The Green Line — Experience Cyprus's Division
★★★ Green Line & Border Crossing
The Green Line (Πράσινη Γραμμή / Yeşil Hat) is the UN-supervised buffer zone that has separated the Greek Cypriot south from the Turkish Cypriot north since 1974. The name comes from the green line drawn by a British general on a map in 1964 to separate the warring ethnic groups.
In Nicosia, the buffer zone is only 3–4 meters wide in some places. Abandoned houses, buildings reclaimed by nature, UN barrels, and barbed wire stand right next to bustling cafés and shops.

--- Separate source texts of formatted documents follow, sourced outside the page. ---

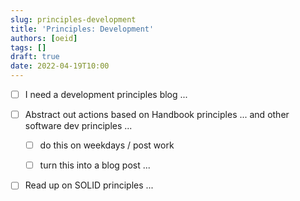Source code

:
 ```yaml
---
slug: principles-development
title: 'Principles: Development'
authors: [oeid]
tags: []
draft: true
date: 2022-04-19T10:00
---
```


* [ ] I need a development principles blog ...

- [ ] Abstract out actions based on Handbook principles ... and other software dev principles ...
	- [ ] do this on weekdays / post work 
	- [ ] turn this into a blog post ...


- [ ] Read up on SOLID principles ...

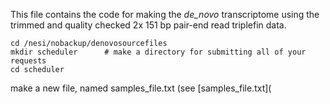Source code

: This file contains the code for making the _de_novo_ transcriptome using the trimmed and quality checked 2x 151 bp pair-end read triplefin data.

```
cd /nesi/nobackup/denovosourcefiles
mkdir scheduler      # make a directory for submitting all of your requests
cd scheduler
```

make a new file, named samples_file.txt (see [samples_file.txt](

It is surreal.
Since 2003, Cypriots and since 2004 EU citizens can freely cross the Green Line. The most popular crossing for tourists is the Ledra Street crossing (pedestrians only) — you walk through the shopping street, show your ID, pass the UN zone, and suddenly find yourself in another world: Turkish signs, mosque calls, different currency.
The Ledra Palace crossing (200 m west) also allows vehicles — but beware: southern Cypriot rental cars are not insured in the north!
Ledra Street, Old Town. ID card or passport. Open: 24/7 (pedestrians). Free. Crossing takes 2–5 minutes.
💡 Tipp
Plan half a day for the north: Büyük Han, Selimiye Mosque, Bandabulya Market, then lunch in one of the affordable Lokantası in the north. Back in the south: coffee at a café on Faneromeni Square.